Every architecture in this track so far has been discriminative (image in, label out). This lesson opens the generative side: produce a new image given some signal (random noise, a class, a caption). Two pre-2020 families: Variational Autoencoders (encoder maps image to latent distribution; decoder reconstructs; reparameterization trick z = μ + σ · ε makes sampling differentiable; ELBO loss = reconstruction + KL-to-prior; smooth latent space, slightly blurry outputs) and Generative Adversarial Networks (generator G maps noise to image, discriminator D classifies real-vs-fake, trained adversarially; sharp outputs, unstable training, no likelihood). Neither is perfect, which is why diffusion (next lesson) has largely replaced both at the high end since 2020. The full math derivations live in sister tracks (T19 for ELBO, T24 for GAN dynamics); this lesson stays at vision-applied intuition.

  • Discriminative vs generative. Discriminative learns P(label | image) and slices up image space (everything before Phase 3). Generative learns P(image) or how to sample from it; can synthesize new plausible images.
  • VAE (Kingma & Welling 2014). Encoder → distribution (μ, σ); sample z ~ N(μ, σ²); decoder → reconstruction. Reparameterization trick z = μ + σ · ε (with ε ~ N(0, I)) makes sampling differentiable so gradients flow back to μ, σ. Training loss is ELBO = reconstruction + KL-to-prior; the KL term keeps the latent space well-organized. Generate by sampling z from N(0, I), running decoder.
  • GAN (Goodfellow et al. 2014). Generator G: noise → image. Discriminator D: image → real-vs-fake probability. Trained adversarially: G fools D; D distinguishes. No encoder by default; no likelihood; sample by running G on random z.
  • The trade-off. VAE: smooth/well-organized latent (good for interpolation, latent arithmetic), stable principled training, slightly blurry outputs. GAN: sharp/photorealistic, unstable training (mode collapse, oscillation), no likelihood. Modern GAN landmarks: DCGAN, StyleGAN, BigGAN.
  • Worked reparameterization (body): μ = [0.5, -0.2], σ = [0.1, 0.3], ε = [0.5, -1.0]z = [0.55, -0.5]. Practice extends with 3-dim case → z = [0.6, 0.65, -0.2]. Reparameterization is short, elegant, and the reason VAEs train at all.
  • Vision use cases. Image-to-image translation (Pix2Pix, CycleGAN), super-resolution (SRGAN), inpainting, data augmentation by synthesis, latent-space semantic editing (smile/no-smile, age progression via StyleGAN). Many still in production for cost/latency reasons even as diffusion has displaced them for novel-image generation quality.
  • The training loop is unchanged in spirit; what changes is the loss (ELBO for VAEs; adversarial min-max for GANs) and the architecture (encoder-decoder vs two-network adversarial setup). Gradient descent + backprop carry the gradients through both.

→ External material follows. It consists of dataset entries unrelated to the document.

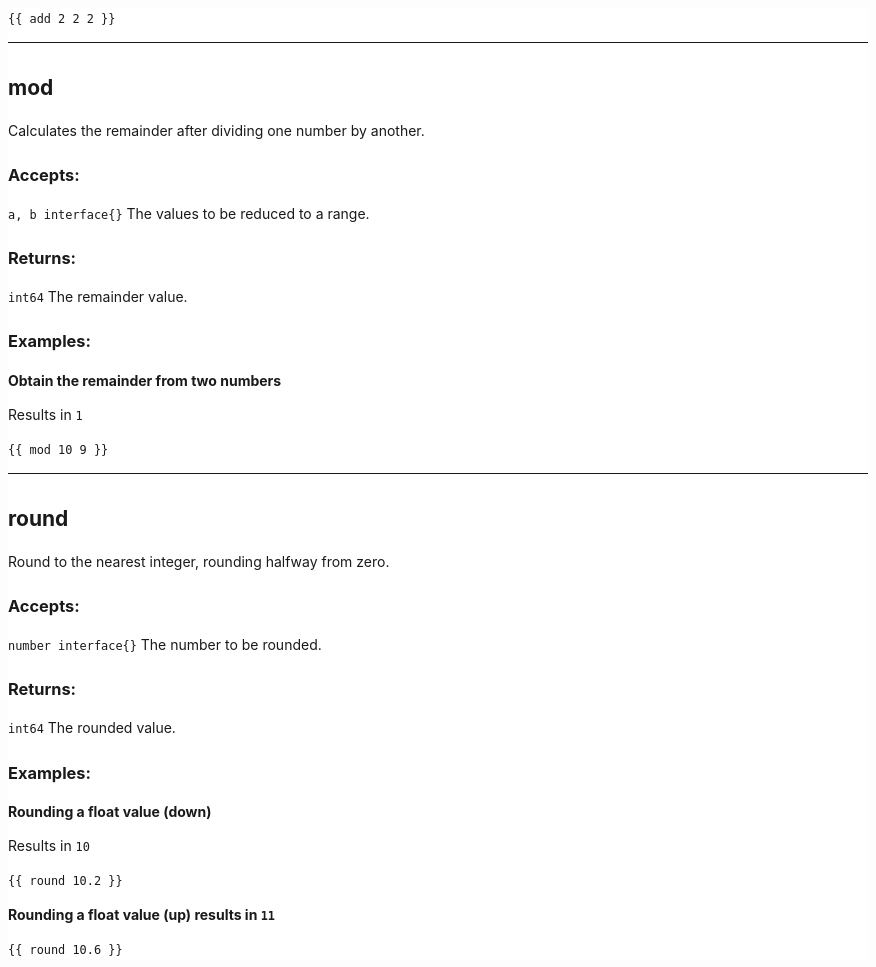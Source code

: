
 ```gotemplate
{{ add 2 2 2 }}
```

___

## mod

Calculates the remainder after dividing one number by another.

### Accepts: 

`a, b interface{}` The values to be reduced to a range. 

### Returns:

`int64` The remainder value.

### Examples:

**Obtain the remainder from two numbers**

Results in `1`

```gotemplate
{{ mod 10 9 }}
```

___

## round

Round to the nearest integer, rounding halfway from zero.

### Accepts: 

`number interface{}` The number to be rounded.

### Returns:

`int64` The rounded value.

### Examples:

**Rounding a float value (down)**

Results in `10`

```gotemplate
{{ round 10.2 }}
```

**Rounding a float value (up) results in `11`**

```gotemplate
{{ round 10.6 }}
```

When you see a system that generates novel images (photorealistic synthetic faces, sketch-to-photo translations, super-resolved satellite imagery, face-swap demos), it is one of this lesson’s two families or a diffusion model from the next. The VAE-vs-GAN trade-off is a real engineering choice: smoothness and interpretability of latent space (semantic editing, interpolation, controlled generation) → VAE-family. Maximum photorealism, latency-tolerant → GAN-family or diffusion. Encode-only (no synthesis needed) → self-supervised encoders from lesson 10. VAEs also remain load-bearing as first-stage encoders in latent-diffusion architectures (the popular text-to-image systems often use a VAE to compress images first, then run diffusion in the compressed latent space). The VAE never went away; it moved into a different layer of the stack.

Discriminative models recognize; generative models imagine. VAEs and GANs were the first two ways the field learned to make networks imagine; diffusion (next lesson) is the third and the modern default for high quality.